§ WHAT TO DO
Starting at the top of the entries below, write out each line up to and including the one containing "This repository brings". Leave the pictures out.

(Saved entries)

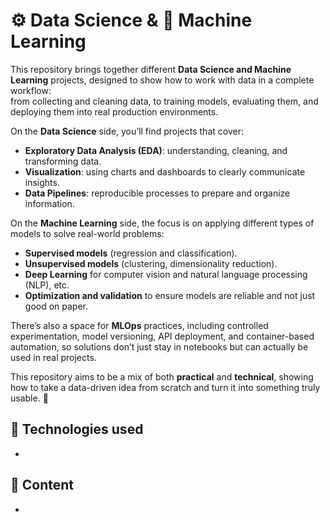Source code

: # ⚙️ Data Science & 🤖 Machine Learning

This repository brings together different **Data Science and Machine Learning** projects, designed to show how to work with data in a complete workflow:  
from collecting and cleaning data, to training models, evaluating them, and deploying them into real production environments.  

On the **Data Science** side, you’ll find projects that cover:  
- **Exploratory Data Analysis (EDA)**: understanding, cleaning, and transforming data.  
- **Visualization**: using charts and dashboards to clearly communicate insights.  
- **Data Pipelines**: reproducible processes to prepare and organize information.  

On the **Machine Learning** side, the focus is on applying different types of models to solve real-world problems:  
- **Supervised models** (regression and classification).  
- **Unsupervised models** (clustering, dimensionality reduction).  
- **Deep Learning** for computer vision and natural language processing (NLP), etc.  
- **Optimization and validation** to ensure models are reliable and not just good on paper.  

There’s also a space for **MLOps** practices, including controlled experimentation, model versioning, API deployment, and container-based automation, so solutions don’t just stay in notebooks but can actually be used in real projects.  

This repository aims to be a mix of both **practical** and **technical**, showing how to take a data-driven idea from scratch and turn it into something truly usable. 🚀  


## 🔧 Technologies used
-

## 📂 Content
-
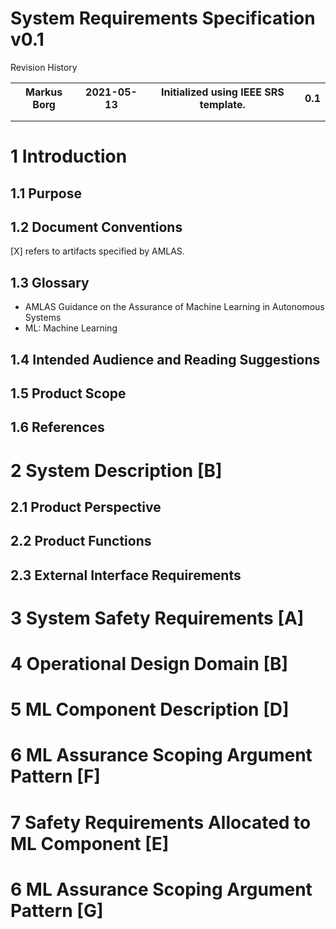 # System Requirements Specification v0.1

Revision History
<table>
<tr>
<th>Markus Borg</th>
<th>2021-05-13</th>
<th>Initialized using IEEE SRS template.</th>
<th>0.1</th>
</tr>
<tr>
<td></td>
<td></td>
<td></td>
<td></td>
</tr>
<tr>
<td></td>
<td></td>
<td></td>
<td></td>
</tr>
</table>

# 1 Introduction #
## 1.1 Purpose ##
## 1.2 Document Conventions ##
[X] refers to artifacts specified by AMLAS.
## 1.3 Glossary
- AMLAS Guidance on the Assurance of Machine Learning in Autonomous Systems
- ML: Machine Learning

## 1.4 Intended Audience and Reading Suggestions ##
## 1.5 Product Scope ##
## 1.6 References ##

# 2 System Description [B] #
## 2.1 Product Perspective ##
## 2.2 Product Functions ##
## 2.3 External Interface Requirements ##

# 3 System Safety Requirements [A] #

# 4 Operational Design Domain [B] #

# 5 ML Component Description [D] #

# 6 ML Assurance Scoping Argument Pattern [F] #

# 7 Safety Requirements Allocated to ML Component [E] #

# 6 ML Assurance Scoping Argument Pattern [G] #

§ ANSWER SPACE
Source code

: # ⚙️ Data Science & 🤖 Machine Learning

This repository brings together different **Data Science and Machine Learning** projects, designed to show how to work with data in a complete workflow:  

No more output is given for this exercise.